Amendment and Ratification of Operating Agreement and Substitution of COPAS Accounting Procedures Waddell West Ranch dated September 15, 2010.
2.11.
“West Ranch Properties” means those properties subject to the West Ranch JOA.
2.12.
“East Ranch Properties” means those properties formerly subject to the East Ranch JOA.
2.13.
“Waddell Ranch Properties” means, collectively, the West Ranch Properties and East Ranch Properties.
2.14.
“Quarterly Statement” means the statement in the form of the files Blackbeard produced in the Litigation as BLACKBEARD00012843 and BLACKBEARD00012844.
2.15.
“Claims” means, collectively, claims, causes of action, demands, liabilities, damages, fines, penalties, obligations, debts, and liens, including all causes of action asserted or that could have been asserted by any of the Parties in the Litigation, including breach of contract, and all claims related to the Conveyance, West Ranch Properties, East Ranch Properties, and production, including royalties, from these properties.
2.16.
“Agreement” means this Settlement Agreement and Release, including the attached exhibit, which is incorporated by reference.
2.17.
“Effective Date” means the date on which the Parties fully execute this Agreement.
III.
Statement of Facts

The Parties stipulate and agree to these facts:

3.01.
The Parties are successors-in-interest to the original parties to the Conveyance.
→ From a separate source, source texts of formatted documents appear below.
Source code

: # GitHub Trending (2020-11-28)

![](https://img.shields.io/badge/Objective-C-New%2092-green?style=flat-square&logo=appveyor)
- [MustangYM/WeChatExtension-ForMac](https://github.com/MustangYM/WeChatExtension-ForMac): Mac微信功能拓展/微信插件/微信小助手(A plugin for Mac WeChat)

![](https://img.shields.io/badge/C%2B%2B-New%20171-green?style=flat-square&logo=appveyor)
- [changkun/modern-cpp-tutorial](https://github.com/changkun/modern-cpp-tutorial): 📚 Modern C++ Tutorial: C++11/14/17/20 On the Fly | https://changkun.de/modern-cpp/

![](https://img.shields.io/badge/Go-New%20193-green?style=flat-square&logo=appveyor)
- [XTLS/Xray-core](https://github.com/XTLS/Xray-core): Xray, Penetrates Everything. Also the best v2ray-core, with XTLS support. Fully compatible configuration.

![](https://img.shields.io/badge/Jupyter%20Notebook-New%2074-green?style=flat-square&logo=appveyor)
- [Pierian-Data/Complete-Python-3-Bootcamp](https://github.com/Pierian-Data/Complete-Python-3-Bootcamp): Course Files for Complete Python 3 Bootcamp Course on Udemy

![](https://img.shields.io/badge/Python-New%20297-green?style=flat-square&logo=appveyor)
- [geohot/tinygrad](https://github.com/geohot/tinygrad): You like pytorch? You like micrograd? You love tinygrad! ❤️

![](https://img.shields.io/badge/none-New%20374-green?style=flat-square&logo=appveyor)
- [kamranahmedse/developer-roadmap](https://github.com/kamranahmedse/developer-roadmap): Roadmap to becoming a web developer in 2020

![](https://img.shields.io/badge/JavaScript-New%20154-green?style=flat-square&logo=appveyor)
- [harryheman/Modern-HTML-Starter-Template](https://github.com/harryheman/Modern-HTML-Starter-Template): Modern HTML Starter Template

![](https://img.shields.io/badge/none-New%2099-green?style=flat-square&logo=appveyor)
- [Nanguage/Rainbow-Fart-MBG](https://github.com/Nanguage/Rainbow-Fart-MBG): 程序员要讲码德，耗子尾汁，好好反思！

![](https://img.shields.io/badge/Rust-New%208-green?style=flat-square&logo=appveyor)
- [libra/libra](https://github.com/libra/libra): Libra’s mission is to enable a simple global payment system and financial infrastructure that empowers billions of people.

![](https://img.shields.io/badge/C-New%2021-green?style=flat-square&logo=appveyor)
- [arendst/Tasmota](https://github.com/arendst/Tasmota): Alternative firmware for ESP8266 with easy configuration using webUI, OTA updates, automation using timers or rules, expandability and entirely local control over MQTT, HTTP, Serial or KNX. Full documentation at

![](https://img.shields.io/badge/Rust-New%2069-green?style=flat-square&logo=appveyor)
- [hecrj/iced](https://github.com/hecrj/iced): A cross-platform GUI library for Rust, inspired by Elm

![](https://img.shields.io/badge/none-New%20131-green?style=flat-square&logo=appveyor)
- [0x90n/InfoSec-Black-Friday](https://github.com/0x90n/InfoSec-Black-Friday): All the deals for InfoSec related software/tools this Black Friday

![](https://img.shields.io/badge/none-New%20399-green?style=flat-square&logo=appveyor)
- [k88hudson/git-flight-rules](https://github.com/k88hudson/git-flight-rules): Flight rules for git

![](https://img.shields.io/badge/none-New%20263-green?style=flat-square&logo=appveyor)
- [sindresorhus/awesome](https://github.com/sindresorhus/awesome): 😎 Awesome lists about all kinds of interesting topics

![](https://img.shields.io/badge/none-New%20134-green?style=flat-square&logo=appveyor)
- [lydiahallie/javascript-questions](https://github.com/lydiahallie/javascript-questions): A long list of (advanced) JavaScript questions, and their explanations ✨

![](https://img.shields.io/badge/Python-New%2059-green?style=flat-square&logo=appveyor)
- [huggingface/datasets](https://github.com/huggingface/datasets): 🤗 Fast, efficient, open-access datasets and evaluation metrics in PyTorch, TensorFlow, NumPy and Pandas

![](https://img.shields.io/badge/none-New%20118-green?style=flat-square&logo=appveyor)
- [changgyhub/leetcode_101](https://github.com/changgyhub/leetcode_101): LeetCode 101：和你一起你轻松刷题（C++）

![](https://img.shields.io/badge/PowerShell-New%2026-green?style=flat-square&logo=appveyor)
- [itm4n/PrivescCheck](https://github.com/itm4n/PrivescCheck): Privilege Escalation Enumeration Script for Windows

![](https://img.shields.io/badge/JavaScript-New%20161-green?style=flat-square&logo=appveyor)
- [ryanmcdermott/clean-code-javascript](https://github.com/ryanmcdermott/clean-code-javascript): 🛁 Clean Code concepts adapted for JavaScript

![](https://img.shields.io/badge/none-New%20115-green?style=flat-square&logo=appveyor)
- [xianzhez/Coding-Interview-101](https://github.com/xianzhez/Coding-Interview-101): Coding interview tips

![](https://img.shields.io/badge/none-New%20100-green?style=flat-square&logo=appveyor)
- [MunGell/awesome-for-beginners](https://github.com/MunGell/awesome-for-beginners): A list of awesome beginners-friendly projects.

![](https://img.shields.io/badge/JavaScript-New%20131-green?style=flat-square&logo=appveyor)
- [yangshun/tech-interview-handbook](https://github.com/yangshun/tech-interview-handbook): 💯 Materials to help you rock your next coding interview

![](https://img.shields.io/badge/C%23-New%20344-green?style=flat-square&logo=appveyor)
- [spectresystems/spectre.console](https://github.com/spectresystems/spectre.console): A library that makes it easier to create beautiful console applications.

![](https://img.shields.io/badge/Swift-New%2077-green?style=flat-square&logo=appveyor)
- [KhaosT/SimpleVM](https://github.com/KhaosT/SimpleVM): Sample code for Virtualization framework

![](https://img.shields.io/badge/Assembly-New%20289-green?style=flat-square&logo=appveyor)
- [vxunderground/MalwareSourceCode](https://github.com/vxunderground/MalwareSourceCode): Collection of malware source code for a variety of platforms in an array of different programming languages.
3.04. Bona fide disputes and controversies exist between Argent, on the one hand, and Blackbeard, on the other, as to the Claims and the Litigation. Because of these disputes and controversies, the Parties desire to settle the Claims and the Litigation. The Parties intend that the full terms and conditions of the compromise and settlement of the Claims and the Litigation be set forth in this Agreement.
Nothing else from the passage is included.